2020年4月1日施行
瑕疵担保責任から契約不適合責任へ
<改正前>
従来の通説(法定責任説)では,売買の目的物,例えば不動産のような特定物に瑕疵があった場合でも,売主は債務を履行しているので責任を負わないと考える。しかしながら,それでは瑕疵がないことを信頼した買主が保護されないため,売主に瑕疵担保責任を負わせる運用。
売主の瑕疵担保責任とは,売買の目的物に隠れた瑕疵がある場合,売主が買主に対してその責任を負うことをいう。
例えば,中古住宅を購入したものの,契約時に屋根に欠陥があり,入居後に雨漏りが生じた場合,欠陥の事実を知らず,知らなかったことに落ち度がない買主(善意無過失の買主)であれば,瑕疵を知った時から1年以内であれば損害賠償を」請求でき,契約の目的を達成することができない場合には解除することもできる。
なお,売買契約では,買主の保護のため,売主の過失の有無を問わず責任を負うとされる(売主の無過失責任)。
<改正後>
契約責任説,つまり債務不履行責任説の特則とし,契約不適合責任が規定されて,瑕疵担保責任は廃止。

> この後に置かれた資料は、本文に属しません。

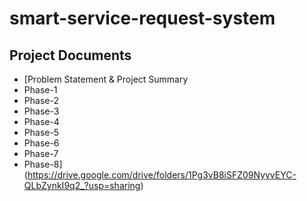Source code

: # smart-service-request-system

## Project Documents

- [Problem Statement & Project Summary
- Phase-1
- Phase-2
- Phase-3
- Phase-4
- Phase-5
- Phase-6
- Phase-7
- Phase-8](https://drive.google.com/drive/folders/1Pg3vB8iSFZ09NyyvEYC-QLbZynkI9q2_?usp=sharing)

契約不適合責任とは,引き渡された売買の目的物が「種類,品質又は終了に関して契約に適合しない」場合に生じる売主の担保責任のこと。
例えば,目的物が引き渡されたとき,「種類が違う」「予定されていた品質の基準を満たさない」「数量が足りない」といった契約内容の不適合が起こった場合,買主は損害賠償請求や契約解除はもちろん,追完請求,代金減額請求とも可能となった。